Task to complete → Look through the material for lines with the word "escribir", and copy each one.

■ ■ ■

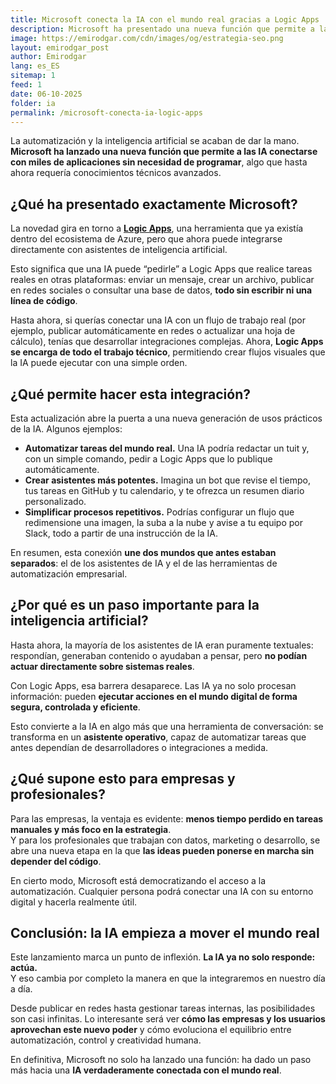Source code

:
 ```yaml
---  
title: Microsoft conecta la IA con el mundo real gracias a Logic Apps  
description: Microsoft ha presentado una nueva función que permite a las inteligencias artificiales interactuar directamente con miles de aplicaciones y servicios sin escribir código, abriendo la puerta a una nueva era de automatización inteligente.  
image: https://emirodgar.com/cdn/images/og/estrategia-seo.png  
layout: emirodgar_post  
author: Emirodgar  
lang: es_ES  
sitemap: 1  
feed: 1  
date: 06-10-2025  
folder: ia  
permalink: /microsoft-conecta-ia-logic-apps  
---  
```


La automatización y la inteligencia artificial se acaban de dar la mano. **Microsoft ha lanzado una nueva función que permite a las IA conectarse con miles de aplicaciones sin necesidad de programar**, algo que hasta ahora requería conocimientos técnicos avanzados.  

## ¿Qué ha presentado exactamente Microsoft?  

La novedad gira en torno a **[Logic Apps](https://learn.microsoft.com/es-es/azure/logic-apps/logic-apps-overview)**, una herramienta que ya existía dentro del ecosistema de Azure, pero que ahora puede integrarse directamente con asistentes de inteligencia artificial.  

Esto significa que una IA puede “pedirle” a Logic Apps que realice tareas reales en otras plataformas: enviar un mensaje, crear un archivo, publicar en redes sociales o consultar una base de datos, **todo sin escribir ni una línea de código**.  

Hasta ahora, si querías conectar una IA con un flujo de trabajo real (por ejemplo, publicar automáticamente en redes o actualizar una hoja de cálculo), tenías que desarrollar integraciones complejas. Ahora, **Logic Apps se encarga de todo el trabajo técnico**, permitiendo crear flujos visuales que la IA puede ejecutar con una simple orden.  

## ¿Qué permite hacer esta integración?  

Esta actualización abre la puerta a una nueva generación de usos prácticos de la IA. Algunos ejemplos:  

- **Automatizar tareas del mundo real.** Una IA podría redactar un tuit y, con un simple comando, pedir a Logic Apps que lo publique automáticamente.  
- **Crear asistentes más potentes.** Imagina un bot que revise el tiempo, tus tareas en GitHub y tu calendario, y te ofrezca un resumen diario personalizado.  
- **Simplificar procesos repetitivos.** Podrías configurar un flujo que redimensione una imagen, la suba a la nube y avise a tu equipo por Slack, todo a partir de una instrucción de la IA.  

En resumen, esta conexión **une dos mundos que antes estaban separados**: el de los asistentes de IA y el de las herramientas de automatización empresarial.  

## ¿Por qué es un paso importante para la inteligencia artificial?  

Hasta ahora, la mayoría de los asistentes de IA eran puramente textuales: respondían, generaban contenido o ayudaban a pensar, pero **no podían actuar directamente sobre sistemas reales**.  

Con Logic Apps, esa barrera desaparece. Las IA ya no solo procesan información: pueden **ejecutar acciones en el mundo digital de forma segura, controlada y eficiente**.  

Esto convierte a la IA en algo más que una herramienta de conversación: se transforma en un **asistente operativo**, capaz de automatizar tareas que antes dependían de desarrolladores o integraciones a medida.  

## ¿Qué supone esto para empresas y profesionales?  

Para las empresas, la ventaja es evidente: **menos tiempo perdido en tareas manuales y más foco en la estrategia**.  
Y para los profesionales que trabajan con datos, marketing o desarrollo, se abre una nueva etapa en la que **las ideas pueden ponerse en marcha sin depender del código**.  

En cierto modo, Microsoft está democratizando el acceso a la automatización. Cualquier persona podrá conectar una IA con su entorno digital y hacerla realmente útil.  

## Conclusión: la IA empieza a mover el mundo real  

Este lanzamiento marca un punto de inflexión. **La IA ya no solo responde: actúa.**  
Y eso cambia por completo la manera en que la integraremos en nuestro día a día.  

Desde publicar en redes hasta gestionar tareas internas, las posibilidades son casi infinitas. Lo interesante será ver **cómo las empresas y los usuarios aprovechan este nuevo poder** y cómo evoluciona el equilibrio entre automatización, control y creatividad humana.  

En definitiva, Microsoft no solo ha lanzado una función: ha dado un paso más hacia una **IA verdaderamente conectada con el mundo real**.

■ ■ ■

Finished task →
description: Microsoft ha presentado una nueva función que permite a las inteligencias artificiales interactuar directamente con miles de aplicaciones y servicios sin escribir código, abriendo la puerta a una nueva era de automatización inteligente.  
Esto significa que una IA puede “pedirle” a Logic Apps que realice tareas reales en otras plataformas: enviar un mensaje, crear un archivo, publicar en redes sociales o consultar una base de datos, **todo sin escribir ni una línea de código**.  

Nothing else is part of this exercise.